Exchange in Review: Gentle Yoga Class with Julia

I make a lot of jokes. Mostly awful, unprofessional, inappropriate jokes and usually in serious situations with people I barely know. Bad jokes are to Jami as beouf bourgiounon is to Julia Child. It’s science!

One joke I often make about The Chicago Time Exchange is that there is never a shortage of yoga instructors and lessons. We’re like a guy standing in an alley in a black trench coat dealing out yoga on the black market.

Like all classically excellent jokes, this one has a lot of truth. One of the many benefits I’ve reaped as a coordinator of The Chicago Time Exchange is that I will probably never have to pay money for a yoga class as long as I live.  If I do it right, my grandchildren will not have to pay for yoga classes.  If i’m really on top of it, no one’s grandchildren will have to pay for yoga because people will recognize it as a necessary public health practice instead of a luxury.
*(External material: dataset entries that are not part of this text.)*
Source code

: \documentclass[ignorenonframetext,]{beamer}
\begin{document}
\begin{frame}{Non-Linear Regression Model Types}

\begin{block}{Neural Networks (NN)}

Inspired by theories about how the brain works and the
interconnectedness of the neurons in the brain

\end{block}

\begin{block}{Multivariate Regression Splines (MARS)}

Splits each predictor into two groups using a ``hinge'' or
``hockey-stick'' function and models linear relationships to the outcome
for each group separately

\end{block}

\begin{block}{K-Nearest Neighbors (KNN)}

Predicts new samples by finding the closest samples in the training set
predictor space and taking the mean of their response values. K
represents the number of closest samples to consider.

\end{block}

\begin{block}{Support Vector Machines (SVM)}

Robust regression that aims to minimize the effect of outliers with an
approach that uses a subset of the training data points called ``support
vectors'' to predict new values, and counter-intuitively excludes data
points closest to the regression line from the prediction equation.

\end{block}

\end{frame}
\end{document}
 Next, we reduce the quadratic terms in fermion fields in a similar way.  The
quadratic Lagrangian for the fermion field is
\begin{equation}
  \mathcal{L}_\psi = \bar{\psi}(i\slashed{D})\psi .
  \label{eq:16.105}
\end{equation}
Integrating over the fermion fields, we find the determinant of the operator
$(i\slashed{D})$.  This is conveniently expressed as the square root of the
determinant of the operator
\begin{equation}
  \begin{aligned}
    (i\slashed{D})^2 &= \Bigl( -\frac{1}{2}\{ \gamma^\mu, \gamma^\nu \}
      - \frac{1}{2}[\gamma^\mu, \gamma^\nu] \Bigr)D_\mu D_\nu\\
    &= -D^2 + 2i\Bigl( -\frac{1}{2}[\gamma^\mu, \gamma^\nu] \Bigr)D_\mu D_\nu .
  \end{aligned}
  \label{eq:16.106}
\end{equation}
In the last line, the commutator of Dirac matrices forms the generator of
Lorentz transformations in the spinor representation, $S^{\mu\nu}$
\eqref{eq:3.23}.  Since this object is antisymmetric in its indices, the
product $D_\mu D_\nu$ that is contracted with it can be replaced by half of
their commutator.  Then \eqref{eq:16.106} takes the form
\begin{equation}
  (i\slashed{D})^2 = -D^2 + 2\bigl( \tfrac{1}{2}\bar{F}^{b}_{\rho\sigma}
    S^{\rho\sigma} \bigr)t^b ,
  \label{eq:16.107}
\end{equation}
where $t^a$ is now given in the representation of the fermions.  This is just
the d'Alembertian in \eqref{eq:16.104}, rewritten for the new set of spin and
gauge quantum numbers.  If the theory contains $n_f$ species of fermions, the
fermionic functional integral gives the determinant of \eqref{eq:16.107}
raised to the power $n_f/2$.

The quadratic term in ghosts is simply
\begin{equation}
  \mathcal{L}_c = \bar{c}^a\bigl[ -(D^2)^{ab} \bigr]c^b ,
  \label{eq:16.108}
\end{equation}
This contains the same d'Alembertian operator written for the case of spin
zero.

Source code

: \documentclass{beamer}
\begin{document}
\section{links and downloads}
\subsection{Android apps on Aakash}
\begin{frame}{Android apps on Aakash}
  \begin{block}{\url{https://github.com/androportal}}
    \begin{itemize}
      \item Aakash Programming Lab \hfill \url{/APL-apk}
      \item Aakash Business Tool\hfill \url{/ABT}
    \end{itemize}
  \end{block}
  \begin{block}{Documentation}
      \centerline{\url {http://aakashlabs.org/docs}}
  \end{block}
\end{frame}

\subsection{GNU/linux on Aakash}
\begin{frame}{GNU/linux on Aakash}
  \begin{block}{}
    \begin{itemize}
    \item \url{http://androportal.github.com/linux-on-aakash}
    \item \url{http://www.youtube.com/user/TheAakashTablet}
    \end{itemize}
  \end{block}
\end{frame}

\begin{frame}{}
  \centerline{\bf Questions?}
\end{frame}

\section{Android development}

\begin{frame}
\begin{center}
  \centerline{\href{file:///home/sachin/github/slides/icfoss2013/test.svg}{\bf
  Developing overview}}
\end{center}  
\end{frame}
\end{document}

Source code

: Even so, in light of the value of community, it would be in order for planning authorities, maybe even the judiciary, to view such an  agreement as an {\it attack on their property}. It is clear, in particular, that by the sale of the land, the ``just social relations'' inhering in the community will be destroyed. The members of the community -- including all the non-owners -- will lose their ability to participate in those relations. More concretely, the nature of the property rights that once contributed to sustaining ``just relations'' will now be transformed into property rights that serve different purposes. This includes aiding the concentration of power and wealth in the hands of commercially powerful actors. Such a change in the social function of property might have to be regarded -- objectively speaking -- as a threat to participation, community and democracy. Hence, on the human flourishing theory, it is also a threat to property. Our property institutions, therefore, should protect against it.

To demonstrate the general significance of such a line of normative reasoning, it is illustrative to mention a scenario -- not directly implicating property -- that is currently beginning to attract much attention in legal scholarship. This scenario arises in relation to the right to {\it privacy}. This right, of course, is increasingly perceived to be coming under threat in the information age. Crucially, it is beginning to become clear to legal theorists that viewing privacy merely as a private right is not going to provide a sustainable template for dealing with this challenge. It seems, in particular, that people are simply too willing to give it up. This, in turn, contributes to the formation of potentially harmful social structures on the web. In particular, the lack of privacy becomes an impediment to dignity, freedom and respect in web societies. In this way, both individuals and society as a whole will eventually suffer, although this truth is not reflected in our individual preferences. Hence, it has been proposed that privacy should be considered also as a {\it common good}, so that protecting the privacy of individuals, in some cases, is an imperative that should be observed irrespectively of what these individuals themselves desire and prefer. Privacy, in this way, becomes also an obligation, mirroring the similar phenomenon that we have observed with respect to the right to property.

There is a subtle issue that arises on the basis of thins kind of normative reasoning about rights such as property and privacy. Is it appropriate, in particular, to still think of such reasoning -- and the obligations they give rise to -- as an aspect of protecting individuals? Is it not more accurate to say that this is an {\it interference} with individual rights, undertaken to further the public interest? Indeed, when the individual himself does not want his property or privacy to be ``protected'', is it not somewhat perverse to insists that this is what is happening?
Like many abundant resources in our society, I have been trained to believe I have little need for it anymore. I have my own yoga practice at home and am 150% over most Western yoga courses that focus more on getting a good workout than the meditative aspects of yoga. Also, as a scholar of Sanskrit (read: hack), the use of not understood Sanskrit slokas and mantras before and after class perplex me at best and irritate me at worst.

But, the purpose of abundance-based economies reminds us that even though something is abundant, doesn’t mean it is no longer valuable.

Julie and I have been emailing back and forth as she had been providing support for my meditation practice. So when she posted an offer for a Gentle Yoga class I jumped at the chance to have a non-aerobic yoga class to enrich my meditative practice with someone I trust and to meet a person I had only met online.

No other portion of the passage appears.